In linear regression, the loss function is expressed as
$$\frac1N \left\|XW-Y\right\|_{\text{F}}^2$$
where $X, W, Y$ are matrices. Taking derivative w.r.t $W$ yields
$$\frac 2N \, X^T(XW-Y)$$
Why is this so?
Let
$$\begin{array}{rl} f (\mathrm W) &:= \| \mathrm X \mathrm W - \mathrm Y \|_{\text{F}}^2 = \mbox{tr} \left( (\mathrm X \mathrm W - \mathrm Y)^{\top} (\mathrm X \mathrm W - \mathrm Y) \right)\\ &\,= \mbox{tr} \left( \mathrm W^{\top} \mathrm X^{\top} \mathrm X \mathrm W - \mathrm Y^{\top} \mathrm X \mathrm W - \mathrm W^{\top} \mathrm X^{\top} \mathrm Y + \mathrm Y^{\top} \mathrm Y \right)\end{array}$$
Differentiating with respect to $\mathrm W$,
$$\nabla_{\mathrm W} f (\mathrm W) = 2 \, \mathrm X^{\top} \mathrm X \mathrm W - 2 \, \mathrm X^{\top} \mathrm Y = \color{blue}{2 \, \mathrm X^{\top} \left( \mathrm X \mathrm W - \mathrm Y \right)}$$
Let $X=(x_{ij})_{ij}$ and similarly for the other matrices.
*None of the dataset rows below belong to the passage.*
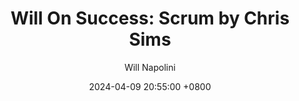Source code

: ---
title: "Will On Success: Scrum by Chris Sims"
author: Will Napolini
date: 2024-04-09 20:55:00 +0800
categories: [Mindset, Book-summaries]
tags:
  [
    scrum-agile,
    chris-sims,
    project-management,
    software-development,
    teamwork,
    productivity,
    product-development,
    iterative-process,
    collaboration,
    scrum-master,
    agile-methodology,
    sprints,
    backlog,
    user-stories
  ]
image: https://pbs.twimg.com/media/GO15t6LXUAISjJX?format=jpg&name=large
alt: "Will On Success: Scrum by Chris Sims"
fallback:
  - 
  # Replace with the URL of your backup image
  -
  # Replace with the URL of your backup image
---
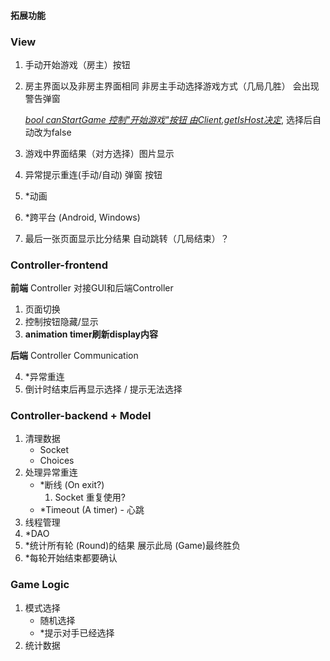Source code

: #### 拓展功能

### **View**

1. 手动开始游戏（房主）按钮

2. 房主界面以及非房主界面相同 非房主手动选择游戏方式（几局几胜） 会出现警告弹窗

   *<u>bool canStartGame 控制"开始游戏"按钮 由Client.getIsHost决定</u>*, 选择后自动改为false

3. 游戏中界面结果（对方选择）图片显示

4. 异常提示重连(手动/自动) 弹窗 按钮

5. *动画

6. *跨平台 (Android, Windows)

7. 最后一张页面显示比分结果 自动跳转（几局结束）？

### **Controller-frontend**

**前端** Controller 对接GUI和后端Controller

1. 页面切换
2. 控制按钮隐藏/显示
3. **animation timer刷新display内容**

**后端** Controller Communication

4. *异常重连
5.  倒计时结束后再显示选择 / 提示无法选择



### **Controller-backend** + **Model**

1. 清理数据
   - Socket
   - Choices
2. 处理异常重连
   - *断线 (On exit?)
     1. Socket 重复使用?
   - *Timeout (A timer) - 心跳
3. 线程管理
4. *DAO
5. *统计所有轮 (Round)的结果 展示此局 (Game)最终胜负
5.  *每轮开始结束都要确认



### **Game Logic**

1.  模式选择
    - 随机选择
    - *提示对手已经选择
2.  统计数据

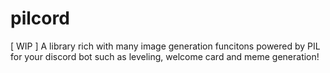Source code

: # pilcord
[ WIP ] A library rich with many image generation funcitons powered by PIL for your discord bot such as leveling, welcome card and meme generation!
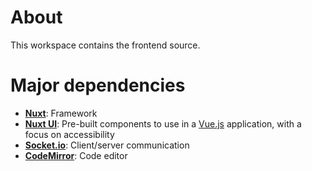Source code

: # About
This workspace contains the frontend source.

# Major dependencies
- **[Nuxt](https://nuxt.com/)**: Framework
- **[Nuxt UI](https://ui.nuxt.com/)**: Pre-built components to use in a [Vue.js](https://vuejs.org/) application, with a focus on accessibility
- [**Socket.io**](https://socket.io/): Client/server communication
- [**CodeMirror**](https://codemirror.net/): Code editor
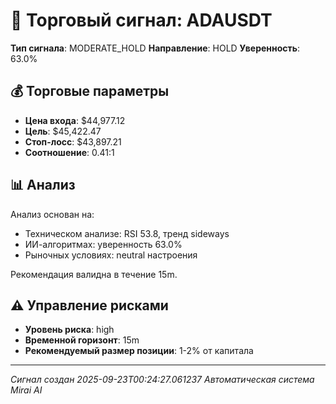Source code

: 
# 🎯 Торговый сигнал: ADAUSDT

**Тип сигнала**: MODERATE_HOLD
**Направление**: HOLD
**Уверенность**: 63.0%

## 💰 Торговые параметры
- **Цена входа**: $44,977.12
- **Цель**: $45,422.47
- **Стоп-лосс**: $43,897.21
- **Соотношение**: 0.41:1

## 📊 Анализ

Анализ основан на:
- Техническом анализе: RSI 53.8, тренд sideways
- ИИ-алгоритмах: уверенность 63.0%
- Рыночных условиях: neutral настроения

Рекомендация валидна в течение 15m.
        

## ⚠️ Управление рисками
- **Уровень риска**: high
- **Временной горизонт**: 15m
- **Рекомендуемый размер позиции**: 1-2% от капитала

---
*Сигнал создан 2025-09-23T00:24:27.061237*
*Автоматическая система Mirai AI*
We are trying to differentiate $$ \|XW-Y\|^2=\sum_{i,j}(x_{ik}w_{kj}-y_{ij})^2\qquad (\star) $$ with respect to $W$. The result will be a matrix whose $(i,j)$ entry is the derivative of $(\star)$ with respect to the variable $w_{ij}$.
So think of $(i,j)$ as being fixed now. Only some of the terms in $(\star)$ depend on $w_{ij}$. Taking their derivative gives $$ \frac{d\|XW-Y\|^2}{dw_{ij}}=\sum_{k}2x_{ki}(x_{ki}w_{ij}-y_{kj})=\left[2X^T(XW-Y)\right]_{i,j}. $$
Just want to have more details on the process. The process should be Denote $X = [x_{ij}], W = [w_{ij}], Y = [y_{ij}]$, then we have $$ \left \| XW - Y \right \|^{2} = \sum_{k, j} (\sum_{i} x_{ki} w_{ij} - y_{kj})^{2}, $$ This is a scalar and by taking the derivative w.r.t. the matrix $W$ we get a matrix. By taking $i, j$ as the known number, we get $$ \frac{d \left \| XW - Y \right \|^{2}}{d w_{ij}} = \sum_{k} 2x_{ki} (\sum_{i} x_{ki} w_{ij} - y_{kj})\\ = \sum_{k} 2x_{ki} (XW - Y)_{kj} \\ = [2 X^{T} (XW - Y)]_{ij} $$ Thus we have $$ \frac{d \left \| XW - Y \right \|^{2}}{d W} = 2 X^{T} (XW - Y) $$ First time answering a question, hope it is right, thanks!
Roughly speaking, the $\textbf{Jacobian}$ of $f$ at point $x$ is the matrix/tensor $B$ such that we have \begin{equation}f(x+\delta)=f(x) + B\delta+ o(\|\delta\|).\end{equation} So, if $$f(W)=\|XW-Y\|_F^2,$$ then \begin{equation} f(W+\delta)=\|X(W+\delta)-Y\|_F^2=\|XW-Y+X\delta\|_F^2=\|XW-Y\|_F^2+2\langle XW-Y,X\delta \rangle +\|X\delta\|_F^2. \end{equation} Note that we then have \begin{equation} f(W+\delta)=f(W)+2\langle X^T( XW-Y),\delta \rangle +o(\|\delta\|)= f(W)+2\left(X^T( XW-Y)\right)^T\delta +o(\|\delta\|). \end{equation} So, the Jacobian of $f$ is $2\left(X^T( XW-Y)\right)^T$, implying that the gradient is its transpose.
This Taylor expansion idea is a smart trick to make your life easier while taking derivatives.